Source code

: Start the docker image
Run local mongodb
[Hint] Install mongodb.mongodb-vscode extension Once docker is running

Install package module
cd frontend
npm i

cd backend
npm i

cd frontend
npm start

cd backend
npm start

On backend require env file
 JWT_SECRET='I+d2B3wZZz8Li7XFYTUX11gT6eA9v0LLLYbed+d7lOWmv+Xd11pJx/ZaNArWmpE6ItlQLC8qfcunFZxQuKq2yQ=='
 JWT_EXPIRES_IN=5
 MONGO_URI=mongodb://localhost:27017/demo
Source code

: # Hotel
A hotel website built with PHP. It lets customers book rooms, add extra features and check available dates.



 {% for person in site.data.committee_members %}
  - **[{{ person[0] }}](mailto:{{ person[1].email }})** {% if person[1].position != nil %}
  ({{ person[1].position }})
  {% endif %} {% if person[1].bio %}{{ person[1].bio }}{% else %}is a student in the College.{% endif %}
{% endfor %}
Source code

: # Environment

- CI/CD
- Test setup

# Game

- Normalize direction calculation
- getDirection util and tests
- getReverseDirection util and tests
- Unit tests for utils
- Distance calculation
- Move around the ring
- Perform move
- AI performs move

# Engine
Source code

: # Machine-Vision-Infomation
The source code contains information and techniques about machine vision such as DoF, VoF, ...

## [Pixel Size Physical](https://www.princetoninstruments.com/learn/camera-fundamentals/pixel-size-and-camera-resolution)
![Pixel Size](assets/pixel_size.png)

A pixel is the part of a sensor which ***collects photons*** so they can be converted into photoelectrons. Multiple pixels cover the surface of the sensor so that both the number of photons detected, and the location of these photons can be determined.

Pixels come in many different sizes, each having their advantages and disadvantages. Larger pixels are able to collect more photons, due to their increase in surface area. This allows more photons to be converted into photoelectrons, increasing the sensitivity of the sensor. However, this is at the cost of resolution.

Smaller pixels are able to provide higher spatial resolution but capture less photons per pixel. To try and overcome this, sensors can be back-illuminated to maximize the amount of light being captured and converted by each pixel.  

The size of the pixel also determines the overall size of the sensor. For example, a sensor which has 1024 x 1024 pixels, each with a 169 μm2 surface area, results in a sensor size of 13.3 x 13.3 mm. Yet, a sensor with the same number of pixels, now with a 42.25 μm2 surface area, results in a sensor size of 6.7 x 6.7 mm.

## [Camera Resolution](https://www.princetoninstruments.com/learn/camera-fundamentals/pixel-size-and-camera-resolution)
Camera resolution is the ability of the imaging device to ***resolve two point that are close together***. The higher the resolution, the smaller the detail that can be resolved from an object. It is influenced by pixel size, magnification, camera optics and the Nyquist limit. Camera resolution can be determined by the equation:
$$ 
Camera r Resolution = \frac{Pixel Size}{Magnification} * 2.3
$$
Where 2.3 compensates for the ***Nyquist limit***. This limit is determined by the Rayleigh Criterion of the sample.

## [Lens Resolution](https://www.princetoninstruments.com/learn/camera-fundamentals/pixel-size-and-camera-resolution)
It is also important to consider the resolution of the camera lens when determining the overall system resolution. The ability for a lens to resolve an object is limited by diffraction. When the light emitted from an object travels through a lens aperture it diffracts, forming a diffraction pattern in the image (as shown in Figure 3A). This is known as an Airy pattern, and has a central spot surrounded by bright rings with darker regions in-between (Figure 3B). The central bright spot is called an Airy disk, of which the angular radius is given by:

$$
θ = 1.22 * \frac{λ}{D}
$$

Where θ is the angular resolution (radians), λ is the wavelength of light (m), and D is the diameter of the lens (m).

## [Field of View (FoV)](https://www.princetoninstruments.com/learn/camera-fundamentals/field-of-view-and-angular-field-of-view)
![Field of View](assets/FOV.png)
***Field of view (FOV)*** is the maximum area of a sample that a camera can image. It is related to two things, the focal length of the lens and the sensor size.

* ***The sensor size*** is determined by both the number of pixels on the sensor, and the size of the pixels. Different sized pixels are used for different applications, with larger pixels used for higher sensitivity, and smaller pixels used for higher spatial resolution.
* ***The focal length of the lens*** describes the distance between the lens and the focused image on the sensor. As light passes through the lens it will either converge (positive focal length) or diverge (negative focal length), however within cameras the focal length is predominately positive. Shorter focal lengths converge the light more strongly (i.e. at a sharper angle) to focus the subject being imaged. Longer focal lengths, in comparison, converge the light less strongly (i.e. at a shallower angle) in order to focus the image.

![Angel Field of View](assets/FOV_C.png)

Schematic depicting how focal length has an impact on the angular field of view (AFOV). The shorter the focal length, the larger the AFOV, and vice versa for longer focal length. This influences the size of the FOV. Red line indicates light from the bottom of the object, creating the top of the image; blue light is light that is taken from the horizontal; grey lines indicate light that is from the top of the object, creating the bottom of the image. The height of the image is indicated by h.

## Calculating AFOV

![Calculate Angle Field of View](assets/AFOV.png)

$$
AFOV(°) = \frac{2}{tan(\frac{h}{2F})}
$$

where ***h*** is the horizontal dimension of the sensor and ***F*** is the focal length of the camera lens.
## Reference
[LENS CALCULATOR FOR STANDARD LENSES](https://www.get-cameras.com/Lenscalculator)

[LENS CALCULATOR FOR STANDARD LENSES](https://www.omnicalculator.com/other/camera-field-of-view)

::::::

**TASK GOAL**
Return exactly the lines from the beginning of the data above through the one containing "for person in", please. Include both end lines and add nothing else.

**YOUR SOLUTION**
Source code

: Start the docker image
Run local mongodb
[Hint] Install mongodb.mongodb-vscode extension Once docker is running

Install package module
cd frontend
npm i

cd backend
npm i

cd frontend
npm start

cd backend
npm start

On backend require env file
 JWT_SECRET='I+d2B3wZZz8Li7XFYTUX11gT6eA9v0LLLYbed+d7lOWmv+Xd11pJx/ZaNArWmpE6ItlQLC8qfcunFZxQuKq2yQ=='
 JWT_EXPIRES_IN=5
 MONGO_URI=mongodb://localhost:27017/demo
Source code

: # Hotel
A hotel website built with PHP. It lets customers book rooms, add extra features and check available dates.



 {% for person in site.data.committee_members %}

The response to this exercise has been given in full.